Taking the records line by line, how many lines contain the word "target"? Answer with the number only.

BEGIN Given records

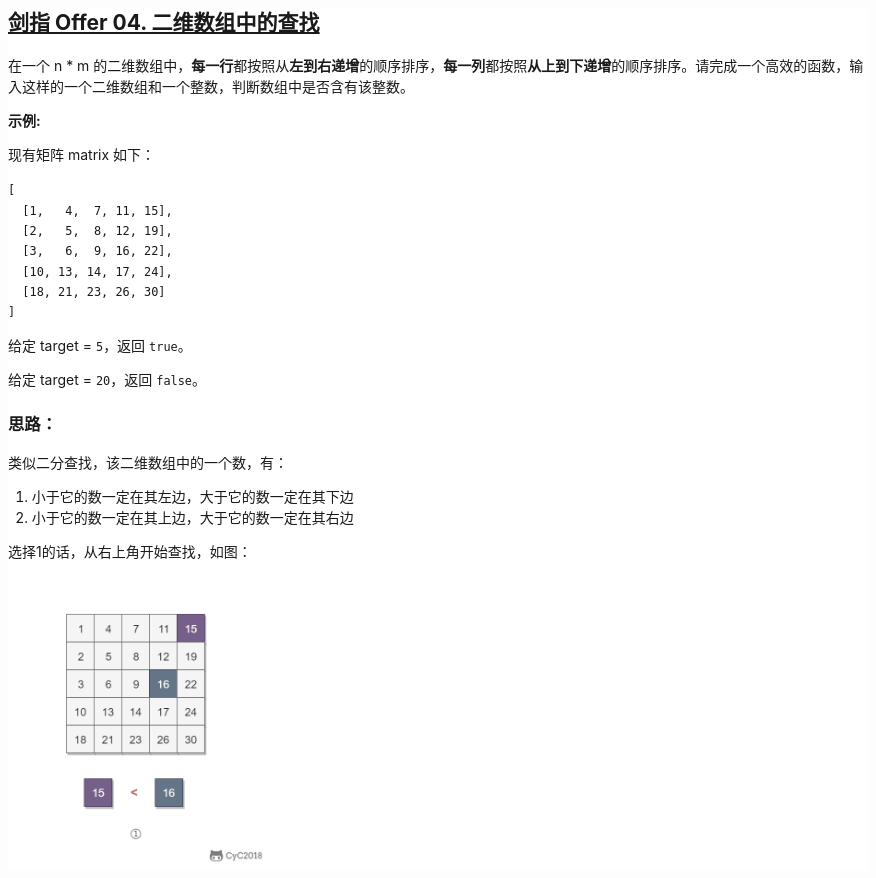 ## [剑指 Offer 04. 二维数组中的查找](https://leetcode-cn.com/problems/er-wei-shu-zu-zhong-de-cha-zhao-lcof/)

在一个 n * m 的二维数组中，**每一行**都按照从**左到右递增**的顺序排序，**每一列**都按照**从上到下递增**的顺序排序。请完成一个高效的函数，输入这样的一个二维数组和一个整数，判断数组中是否含有该整数。

**示例:**

现有矩阵 matrix 如下：

```
[
  [1,   4,  7, 11, 15],
  [2,   5,  8, 12, 19],
  [3,   6,  9, 16, 22],
  [10, 13, 14, 17, 24],
  [18, 21, 23, 26, 30]
]
```

给定 target = `5`，返回 `true`。

给定 target = `20`，返回 `false`。

### 思路：

类似二分查找，该二维数组中的一个数，有：

1. 小于它的数一定在其左边，大于它的数一定在其下边
2. 小于它的数一定在其上边，大于它的数一定在其右边

选择1的话，从右上角开始查找，如图：

<img src="imgs/68747470733a2f2f63732d6e6f7465732d313235363130393739362e636f732e61702d6775616e677a686f752e6d7971636c6f75642e636f6d2f33356138633731312d306463302d343631332d393566332d6265393663366336653130342e676966.gif" alt="img" style="width:30%;" />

END Given records

[Your solution]
2